╭─ Exercise input
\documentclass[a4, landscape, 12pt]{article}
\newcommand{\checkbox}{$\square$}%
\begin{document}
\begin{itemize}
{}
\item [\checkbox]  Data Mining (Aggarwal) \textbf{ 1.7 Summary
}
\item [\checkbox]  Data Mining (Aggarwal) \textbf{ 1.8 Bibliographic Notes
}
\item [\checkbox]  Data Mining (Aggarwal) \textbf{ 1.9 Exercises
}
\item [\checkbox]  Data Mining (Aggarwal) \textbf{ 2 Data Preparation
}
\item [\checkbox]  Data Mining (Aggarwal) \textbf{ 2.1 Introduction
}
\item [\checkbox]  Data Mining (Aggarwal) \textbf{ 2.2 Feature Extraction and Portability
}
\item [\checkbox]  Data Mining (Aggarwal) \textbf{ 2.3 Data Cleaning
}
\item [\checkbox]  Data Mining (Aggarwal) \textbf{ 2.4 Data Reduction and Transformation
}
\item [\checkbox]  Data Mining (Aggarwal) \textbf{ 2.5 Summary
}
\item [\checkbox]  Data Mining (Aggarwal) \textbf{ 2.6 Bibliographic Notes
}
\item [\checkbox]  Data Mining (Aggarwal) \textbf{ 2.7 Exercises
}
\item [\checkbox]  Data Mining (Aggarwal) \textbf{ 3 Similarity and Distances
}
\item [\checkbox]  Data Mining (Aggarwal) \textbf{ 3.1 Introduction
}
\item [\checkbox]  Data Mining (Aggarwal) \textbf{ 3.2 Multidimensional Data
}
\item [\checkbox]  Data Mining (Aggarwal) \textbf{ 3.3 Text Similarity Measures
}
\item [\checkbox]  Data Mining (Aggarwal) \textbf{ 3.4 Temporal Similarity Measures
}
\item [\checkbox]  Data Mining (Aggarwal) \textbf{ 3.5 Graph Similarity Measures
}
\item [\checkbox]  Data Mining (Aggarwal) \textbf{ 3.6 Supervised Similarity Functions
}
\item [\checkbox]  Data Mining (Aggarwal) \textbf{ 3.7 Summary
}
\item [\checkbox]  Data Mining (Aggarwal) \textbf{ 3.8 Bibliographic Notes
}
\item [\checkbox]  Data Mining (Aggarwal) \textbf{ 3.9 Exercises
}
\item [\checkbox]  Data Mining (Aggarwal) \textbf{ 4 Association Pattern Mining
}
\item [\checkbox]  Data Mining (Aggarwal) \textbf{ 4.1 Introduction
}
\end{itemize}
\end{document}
╰─
__What to work on__
Output the records exactly, so that each line matches what was given.

__Expected answer__
\documentclass[a4, landscape, 12pt]{article}
\newcommand{\checkbox}{$\square$}%
\begin{document}
\begin{itemize}
{}
\item [\checkbox]  Data Mining (Aggarwal) \textbf{ 1.7 Summary
}
\item [\checkbox]  Data Mining (Aggarwal) \textbf{ 1.8 Bibliographic Notes
}
\item [\checkbox]  Data Mining (Aggarwal) \textbf{ 1.9 Exercises
}
\item [\checkbox]  Data Mining (Aggarwal) \textbf{ 2 Data Preparation
}
\item [\checkbox]  Data Mining (Aggarwal) \textbf{ 2.1 Introduction
}
\item [\checkbox]  Data Mining (Aggarwal) \textbf{ 2.2 Feature Extraction and Portability
}
\item [\checkbox]  Data Mining (Aggarwal) \textbf{ 2.3 Data Cleaning
}
\item [\checkbox]  Data Mining (Aggarwal) \textbf{ 2.4 Data Reduction and Transformation
}
\item [\checkbox]  Data Mining (Aggarwal) \textbf{ 2.5 Summary
}
\item [\checkbox]  Data Mining (Aggarwal) \textbf{ 2.6 Bibliographic Notes
}
\item [\checkbox]  Data Mining (Aggarwal) \textbf{ 2.7 Exercises
}
\item [\checkbox]  Data Mining (Aggarwal) \textbf{ 3 Similarity and Distances
}
\item [\checkbox]  Data Mining (Aggarwal) \textbf{ 3.1 Introduction
}
\item [\checkbox]  Data Mining (Aggarwal) \textbf{ 3.2 Multidimensional Data
}
\item [\checkbox]  Data Mining (Aggarwal) \textbf{ 3.3 Text Similarity Measures
}
\item [\checkbox]  Data Mining (Aggarwal) \textbf{ 3.4 Temporal Similarity Measures
}
\item [\checkbox]  Data Mining (Aggarwal) \textbf{ 3.5 Graph Similarity Measures
}
\item [\checkbox]  Data Mining (Aggarwal) \textbf{ 3.6 Supervised Similarity Functions
}
\item [\checkbox]  Data Mining (Aggarwal) \textbf{ 3.7 Summary
}
\item [\checkbox]  Data Mining (Aggarwal) \textbf{ 3.8 Bibliographic Notes
}
\item [\checkbox]  Data Mining (Aggarwal) \textbf{ 3.9 Exercises
}
\item [\checkbox]  Data Mining (Aggarwal) \textbf{ 4 Association Pattern Mining
}
\item [\checkbox]  Data Mining (Aggarwal) \textbf{ 4.1 Introduction
}
\end{itemize}
\end{document}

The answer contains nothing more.